Les entreprises s'adressent ainsi à un consommateur plus riche qu'avant, qui compte moins d'obligations financières. Ce qui signifie qu'il a plus d'argent dans les poches, qui peut servir à rembourser sa dette, à épargner, à dépenser ou à investir. Ce sera la véritable locomotive de la poursuite de la croissance économique au cours des prochaines années.
En outre, les sociétés sont également en très bonne situation financière. La majorité d'entre elles profitera à long terme de la baisse des coûts de l'énergie. Un facteur qui pourrait aider à stimuler les investissements et les dépenses en immobilisations, encore décevants.
Un portrait beaucoup plus sombre au Canada
De son côté, l'économie canadienne est en moins bonne posture, car elle subit davantage les répercussions de la baisse du prix de l'énergie et de la contreperformance du secteur des ressources naturelles. Contrairement au consommateur américain, le consommateur canadien n'a pas amélioré sa situation financière lors des dernières années.
Le niveau d'endettement des ménages canadiens a atteint un nouveau sommet au quatrième trimestre de 2014, le ratio de la dette des ménages par rapport au revenu disponible atteignant 163,3 %, selon Statistique Canada. Autrement dit, au quatrième trimestre, les ménages avaient contracté environ 1,63 $ de dette pour chaque dollar de revenu disponible.
C'est le troisième trimestre consécutif où le taux de croissance du revenu disponible est plus faible que celui de la dette des ménages sur le marché du crédit.
Si cela est contraire à ce qui se passe aux États-Unis et malgré les sonnettes d'alarme qu'on entend souvent concernant l'endettement canadien, il ne faut pas oublier qu'en raison des faibles taux d'intérêt, le ratio du service de la dette des ménages continue à osciller autour du plus bas niveau observé jusqu'à maintenant (ce ratio correspond aux intérêts versés sur les emprunts hypothécaires et non hypothécaires des ménages, divisés par le revenu disponible).
Autrement dit, malgré l'endettement élevé, il coûte moins cher qu'auparavant de faire face à ses obligations financières.
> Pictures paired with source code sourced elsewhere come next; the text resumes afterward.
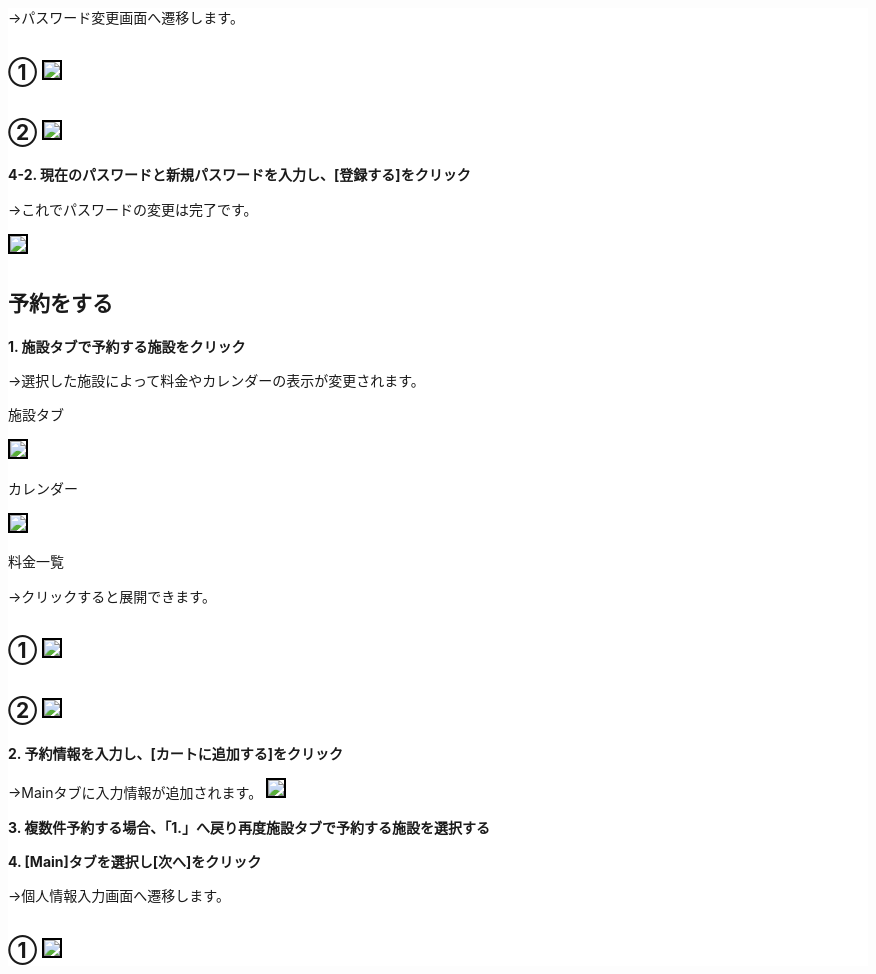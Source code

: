 →パスワード変更画面へ遷移します。

## ① <img src="../../../../../../../manual/user/mypage3.png" width="450" class="alignnone size-full" style="border: 2px #000 solid;">

## ② <img src="../../../../../../../manual/user/change-pass.png" width="450" class="alignnone size-full" style="border: 2px #000 solid;">

**4-2. 現在のパスワードと新規パスワードを入力し、[登録する]をクリック**

→これでパスワードの変更は完了です。

<img src="../../../../../../../manual/user/change-pass2.png" width="450" class="alignnone size-full" style="border: 2px #000 solid;">

<div style="page-break-before:always"></div>

## 予約をする

**1. 施設タブで予約する施設をクリック**

→選択した施設によって料金やカレンダーの表示が変更されます。

施設タブ

<img src="../../../../../../../manual/user/top_tab.png" width="450" class="alignnone size-full" style="border: 2px #000 solid;">

カレンダー

<img src="../../../../../../../manual/user/top_calender.png" width="450" class="alignnone size-full" style="border: 2px #000 solid;">

料金一覧

→クリックすると展開できます。
## ① <img src="../../../../../../../manual/user/top_fee.png" width="450" class="alignnone size-full" style="border: 2px #000 solid;">

## ② <img src="../../../../../../../manual/user/top_fee2.png" width="600" class="alignnone size-full" style="border: 2px #000 solid;">

**2. 予約情報を入力し、[カートに追加する]をクリック**

→Mainタブに入力情報が追加されます。
<img src="../../../../../../../manual/user/top_input.png" width="450" class="alignnone size-full" style="border: 2px #000 solid;">

**3. 複数件予約する場合、「1.」へ戻り再度施設タブで予約する施設を選択する**

**4. [Main]タブを選択し[次へ]をクリック**

→個人情報入力画面へ遷移します。
## ① <img src="../../../../../../../manual/user/top_tab2.png" width="450" class="alignnone size-full" style="border: 2px #000 solid;">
Cela place les consommateurs dans une situation à risque si les taux augmentent, certes, mais on dit cela depuis plusieurs années.
En fait, l'économie canadienne dépend davantage des consommateurs américains. Si ces derniers ouvrent leurs goussets, selon toute probabilité, nos entreprises exportatrices en profiteront.
À plus long terme, tout est donc en place pour que la croissance nord-américaine reprenne de la vigueur, au point de surprendre bien des observateurs.